ISPARTA’DAKİ feci kaza yazı gündemini değiştirdi. Uçak kazası önümüze pekçok yeni tartışma getirdi. Havaalanlarının yetersizliği, uçak modellerinin hangisinin daha güvenli olup olmadığı gibi. Bunları uzmanları tartışıyor. Biz de anlamaya çalışıyoruz.
Ancak kazada hayatını yitiren ve her biri kendi alanında önemli isimler olan akademisyenler, bambaşka bir gündemi karşımıza çıkardı.
Uçak kazasının nedeni ya da nedenleri bilinmiyor. Büyük ihtimalle de kesin bir sonuca ulaşılamayacak. Ancak şurası bir gerçek. Kazada hayatını kaybeden değerli uzmanlar, daha doğrusu uzmanlık alanları zihinlerde pekçok soru işaretine neden oldu.

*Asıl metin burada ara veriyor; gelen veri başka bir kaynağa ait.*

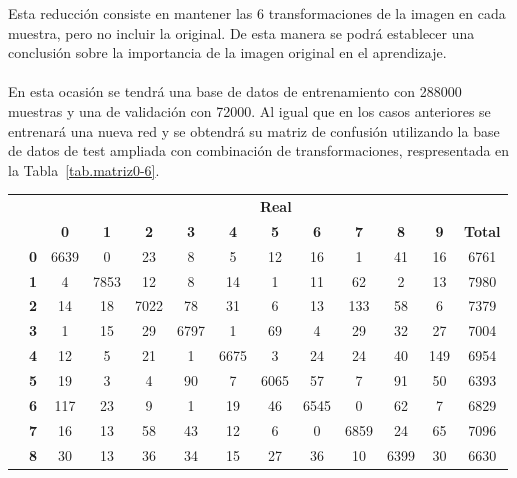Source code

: \begin{description}
	Esta reducción consiste en mantener las 6 transformaciones de la imagen en cada muestra, pero no incluir la original. De esta manera se podrá establecer una conclusión sobre la importancia de la imagen original en el aprendizaje.\\
	\vspace{-10pt}
	\\
	En esta ocasión se tendrá una base de datos de entrenamiento con 288000 muestras y una de validación con 72000. Al igual que en los casos anteriores se entrenará una nueva red y se obtendrá su matriz de confusión utilizando la base de datos de test ampliada con combinación de transformaciones, respresentada en la Tabla~\ref{tab.matriz0-6}.
	\begin{table}[H]
		\centering
		\begin{tabular}{|c|l|c|c|c|c|c|c|c|c|c|c|c|}
			\cline{3-13} 
			\multicolumn{2}{c|}{} & \multicolumn{11}{c|}{\textbf{Real}} \\ \cline{3-13} 
			\multicolumn{2}{c|}{} & \textbf{0} & \textbf{1} & \textbf{2} &  \textbf{3} & \textbf{4} & \textbf{5} & \textbf{6} & \textbf{7} & \textbf{8} & \textbf{9} & \textbf{Total}\\ \hline
			\multirow{10}{0.5cm}{\rotatebox{90}{\textbf{Predicción}}}& \textbf{0} & \cellcolor{lightgray}6639 & 0 & 23 & 8 & 5 & 12 & 16 & 1 & 41 & 16 & 6761\\ \cline{2-13}
			& \textbf{1} & 4 & \cellcolor{lightgray}7853 & 12 & 8 & 14 & 1 & 11 & 62 & 2 & 13 & 7980\\ \cline{2-13}
			& \textbf{2} & 14 & 18 & \cellcolor{lightgray}7022 & 78 & 31 & 6 & 13 & 133 & 58 & 6 & 7379\\ \cline{2-13}
			& \textbf{3} & 1 & 15 & 29 & \cellcolor{lightgray}6797 & 1 & 69 & 4 & 29 & 32 & 27 & 7004\\ \cline{2-13}
			& \textbf{4} & 12 & 5 & 21 & 1 & \cellcolor{lightgray}6675 & 3 & 24 & 24 & 40 & 149 & 6954\\ \cline{2-13}
			& \textbf{5} & 19 & 3 & 4 & 90 & 7 & \cellcolor{lightgray}6065 & 57 & 7 & 91 & 50 & 6393\\ \cline{2-13}
			& \textbf{6} & 117 & 23 & 9 & 1 & 19 & 46 & \cellcolor{lightgray}6545 & 0 & 62 & 7 & 6829\\ \cline{2-13}
			& \textbf{7} & 16 & 13 & 58 & 43 & 12 & 6 & 0 & \cellcolor{lightgray}6859 & 24 & 65 & 7096\\ \cline{2-13}
			& \textbf{8} & 30 & 13 & 36 & 34 & 15 & 27 & 36 & 10 & \cellcolor{lightgray}6399 & 30 & 6630\\ \cline{2-13}

\end{tabular}
\end{table}
\end{description}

Nitekim dünkü Akşam’da Serdar Turgut’un değerlendirmesi çok açık:
‘O uçuşun sonu hangi şirket hangi uçak olursa olsun böyle olacaktı. Çünkü Türkiye’nin geleceği açısından çok ama çok önemli olan altı bilim adamı da o uçaktaydı ve bir kaza ile önemli bir proje ortadan kaldırıldı.’
Böyle bir işi kim yapar, nasıl yapar ve neden yapar sorularına pekçok cevap bulunabilir… Bir kere şunu kabul edelim. Bölgemizdeki sıcak bir tartışmanın bizde nasıl bir karşılığı olduğu üzerinde yeterince kafa yormadığımız ortaya çıktı.

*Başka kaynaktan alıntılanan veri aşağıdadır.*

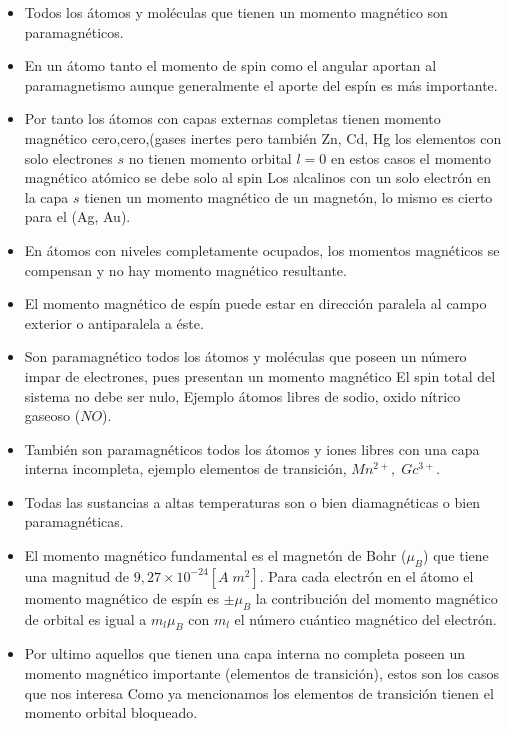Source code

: \begin{itemize}

\item Todos los átomos y moléculas que tienen un momento magnético son paramagnéticos.

\item En un átomo tanto el momento de spin como el angular aportan al paramagnetismo aunque generalmente el aporte del espín es más importante.

\item Por tanto los átomos con capas externas completas tienen momento magnético cero,cero,(gases inertes pero también Zn, Cd, Hg los elementos con solo electrones $s$ no tienen momento orbital $l=0$ en estos casos el momento magnético atómico se debe solo al spin Los alcalinos con un solo electrón en la capa $s$ tienen un momento magnético de un magnetón, lo mismo es cierto para el (Ag, Au).

\item En átomos con niveles completamente ocupados, los momentos magnéticos se compensan y no hay momento magnético resultante.

\item  El momento magnético de espín puede estar en dirección paralela al campo exterior o antiparalela a éste.

\item Son paramagnético todos los átomos y moléculas que poseen un número impar de electrones, pues presentan un momento magnético El spin total del sistema no debe ser nulo, Ejemplo átomos libres de sodio, oxido nítrico gaseoso ($NO$).

\item También son paramagnéticos todos los átomos y iones libres con una capa interna incompleta, ejemplo elementos de transición, $Mn^{2+}, \; Gc^{3+}$.

\item Todas las sustancias a altas temperaturas son o bien diamagnéticas o bien paramagnéticas.

\item El momento magnético fundamental es el magnetón de Bohr ($\mu_{B}$) que tiene una magnitud de $9,27\times 10^{-24}\left[A\; m^{2} \right]$. Para cada electrón en el átomo el momento magnético de espín es $\pm\mu_{B}$ la contribución del momento magnético de orbital es igual a $m_{l}\mu_{B}$ con $m_{l}$ el número cuántico magnético del electrón.


\item Por ultimo aquellos que tienen una capa interna no completa poseen un momento magnético importante (elementos de transición), estos son los casos que nos interesa Como ya mencionamos los elementos de transición tienen el momento orbital bloqueado.

\end{itemize}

Oysa hemen yanıbaşımızda kıyamet kopuyor. İran, uzun zamandır ‘nükleer program’ konusunda uluslararası alanda ABD ile bilek güreşi yapıyor. Amerika, İran’ın bu teknolojiyi silaha dönüştürme amacında olduğunu öne sürüyor. İran, amacının barışçıl olduğunu savunuyor…
Nükleer enerji, daha geniş bir ifadeyle nükleer program, artık Türkiye’nin sıcak gündemindedir. Olmak zorundadır.
Nükleer enerji yasası geçen ay Meclis’te kabul edilerek Cumhurbaşkanı Abdullah Gül tarafından onaylandı. O günden bu yana eleştirilerin dozu da arttı.
Nitekim dün Başbakan Tayyip Erdoğan bu eleştirileri şöyle cevapladı: ‘Türkiye’de defans oyuncuları çok; ama biz ofansif yaklaşım arıyoruz. Buna çok ihtiyacımız var; fakat bunlar hep defans yapıyor, duvar örüyorlar, ‘geçemezsiniz’ diyorlar. Biz geçmeye mecburuz.’
Yoruma ihtiyaç duymayacak kadar açık ifadeler bunlar.